O povo aderiu à memória de Vargas com uma paixão avassaladora, contra os conservadores, mas também contra a esquerda radical.

Nos bastidores do golpe de 64, também se esconde uma derrota política importante da esquerda, diz Wanderley. Ela se deslumbrou com algumas vitórias e não viu o avanço dos adversários.

Resultado: 21 anos de ditadura.

Mesmo a luta armada também resultou num fiasco em vários sentidos.

A esquerda saiu dessas escaramuças machucada, mas de cabeça erguida, lembra Wanderley.

Hoje não.

A esquerda – em especial o PT – vive uma situação de vergonha.

Deixemos de lado, por um instante, os abusos processuais, as delações forjadas, as conspirações midiático-judiciais.

Consideremos tudo do ponto-de-vista exclusivamente político, um universo no qual, como todo mundo sabe, não basta ser honesto.
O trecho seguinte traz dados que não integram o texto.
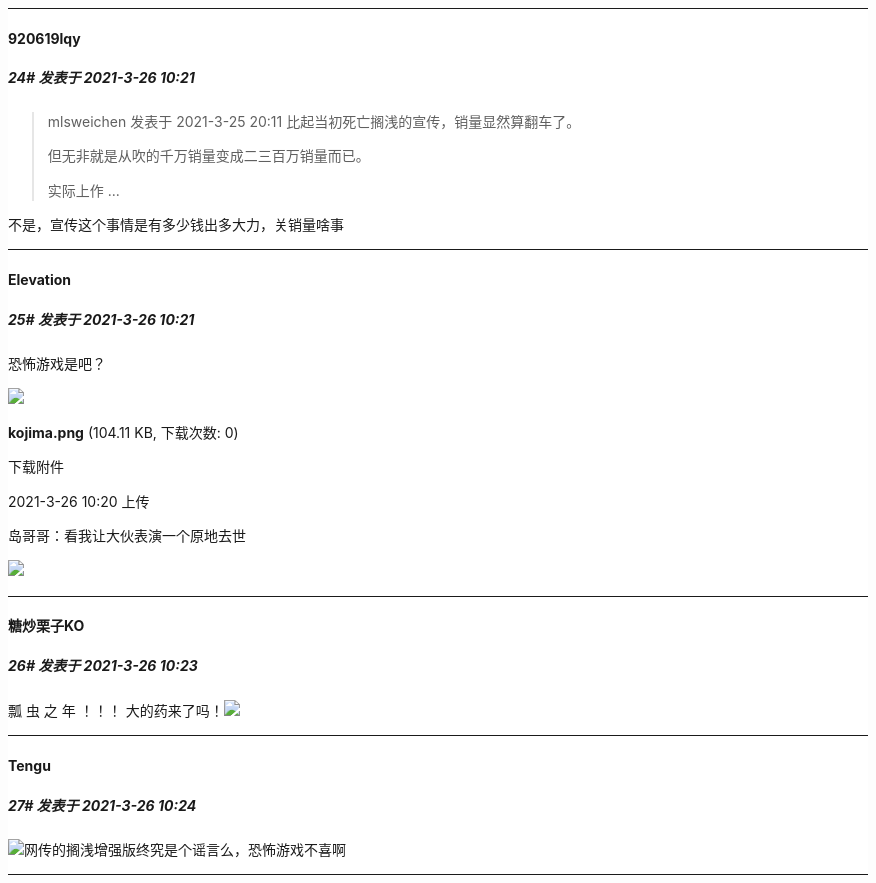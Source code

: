 
-----

####  920619lqy  
##### 24#       发表于 2021-3-26 10:21


<blockquote>mlsweichen 发表于 2021-3-25 20:11
比起当初死亡搁浅的宣传，销量显然算翻车了。

但无非就是从吹的千万销量变成二三百万销量而已。

实际上作 ...</blockquote>
不是，宣传这个事情是有多少钱出多大力，关销量啥事


-----

####  Elevation  
##### 25#       发表于 2021-3-26 10:21


恐怖游戏是吧？

<img src="https://img.saraba1st.com/forum/202103/26/102024l8plbhrahhfhgmnc.png" referrerpolicy="no-referrer">


<strong>kojima.png</strong> (104.11 KB, 下载次数: 0)

下载附件

2021-3-26 10:20 上传


岛哥哥：看我让大伙表演一个原地去世

<img src="https://static.saraba1st.com/image/smiley/face2017/067.png" referrerpolicy="no-referrer">


-----

####  糖炒栗子KO  
##### 26#       发表于 2021-3-26 10:23


瓢 虫 之 年 ！！！ 大的药来了吗！<img src="https://static.saraba1st.com/image/smiley/face2017/045.png" referrerpolicy="no-referrer">


-----

####  Tengu  
##### 27#       发表于 2021-3-26 10:24


<img src="https://static.saraba1st.com/image/smiley/face2017/099.png" referrerpolicy="no-referrer">网传的搁浅增强版终究是个谣言么，恐怖游戏不喜啊


-----
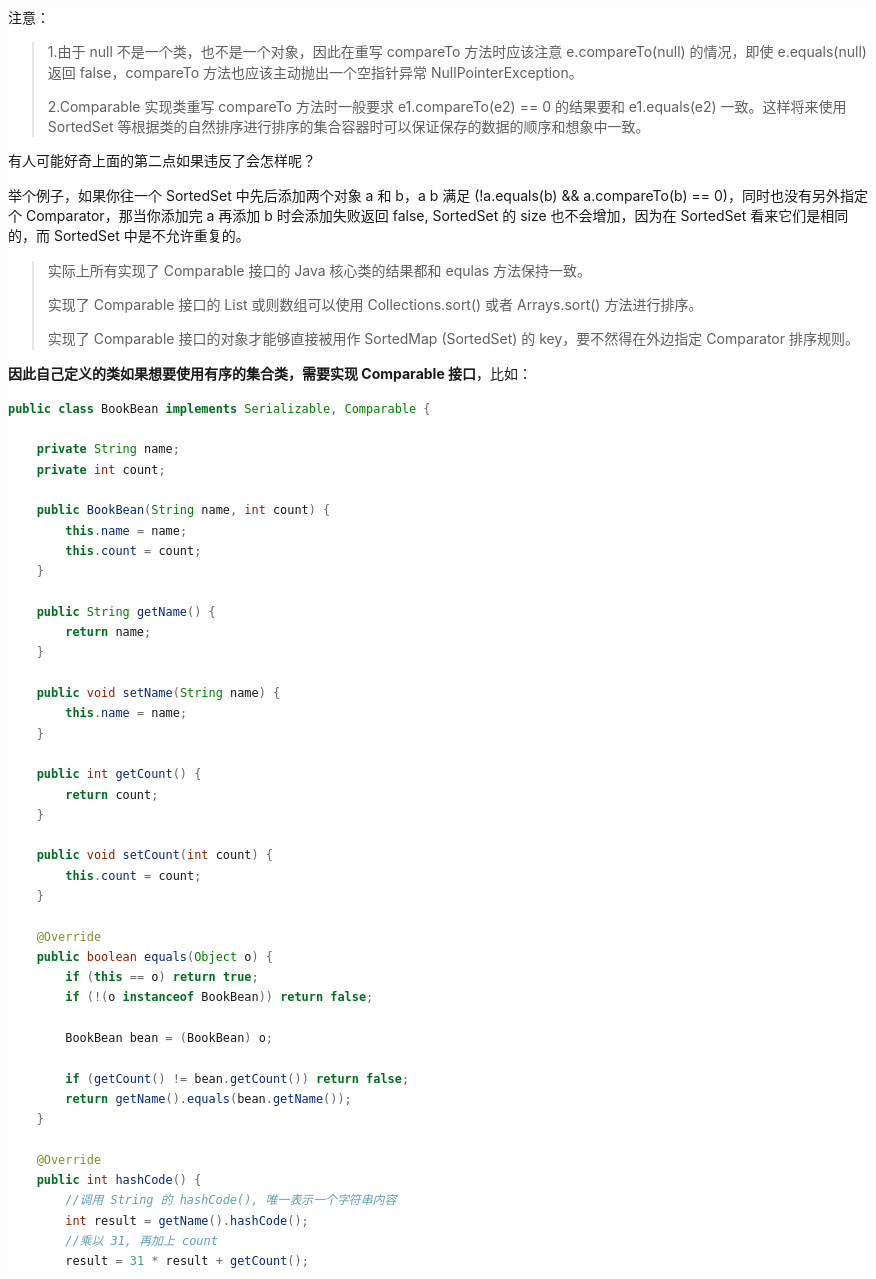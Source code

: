 注意：

>  1.由于 null 不是一个类，也不是一个对象，因此在重写 compareTo 方法时应该注意 e.compareTo(null) 的情况，即使 e.equals(null) 返回 false，compareTo 方法也应该主动抛出一个空指针异常 NullPointerException。
>
>  2.Comparable 实现类重写 compareTo 方法时一般要求 e1.compareTo(e2) == 0 的结果要和 e1.equals(e2) 一致。这样将来使用 SortedSet 等根据类的自然排序进行排序的集合容器时可以保证保存的数据的顺序和想象中一致。

有人可能好奇上面的第二点如果违反了会怎样呢？

举个例子，如果你往一个 SortedSet 中先后添加两个对象 a 和 b，a b 满足 (!a.equals(b) && a.compareTo(b) == 0)，同时也没有另外指定个 Comparator，那当你添加完 a 再添加 b 时会添加失败返回 false, SortedSet 的 size 也不会增加，因为在 SortedSet 看来它们是相同的，而 SortedSet 中是不允许重复的。

> 实际上所有实现了 Comparable 接口的 Java 核心类的结果都和 equlas 方法保持一致。 
>
> 实现了 Comparable 接口的 List 或则数组可以使用 Collections.sort() 或者 Arrays.sort() 方法进行排序。
>
> 实现了 Comparable 接口的对象才能够直接被用作 SortedMap (SortedSet) 的 key，要不然得在外边指定 Comparator 排序规则。

**因此自己定义的类如果想要使用有序的集合类，需要实现 Comparable 接口**，比如：


```java
public class BookBean implements Serializable, Comparable {
    
    private String name;
    private int count;
    
    public BookBean(String name, int count) {
        this.name = name;
        this.count = count;
    }

    public String getName() {
        return name;
    }

    public void setName(String name) {
        this.name = name;
    }

    public int getCount() {
        return count;
    }

    public void setCount(int count) {
        this.count = count;
    }
    
    @Override
    public boolean equals(Object o) {
        if (this == o) return true;
        if (!(o instanceof BookBean)) return false;
        
        BookBean bean = (BookBean) o;

        if (getCount() != bean.getCount()) return false;
        return getName().equals(bean.getName());
    }
    
    @Override
    public int hashCode() {
        //调用 String 的 hashCode(), 唯一表示一个字符串内容
        int result = getName().hashCode();
        //乘以 31, 再加上 count
        result = 31 * result + getCount();
```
É preciso parecer honesto.

O PT pode sofrer um baque eleitoral muito forte em 2016 e 2018 em virtude de sua imagem devastada pelo noticiário da Lava Jato.

Para reduzir esses danos, o PT, e os setores da esquerda que o rodeiam, precisaria desenvolver estratégias de inteligência bastante complexas.

Em primeiro lugar, é preciso não se iludir.

O PT é o principal responsável político pelo mensalão, um grande esquema de caixa dois nas eleições de 2002 e 2006, e pelo petrolão, um esquema de desvios de recursos superfaturados em obras da Petrobrás.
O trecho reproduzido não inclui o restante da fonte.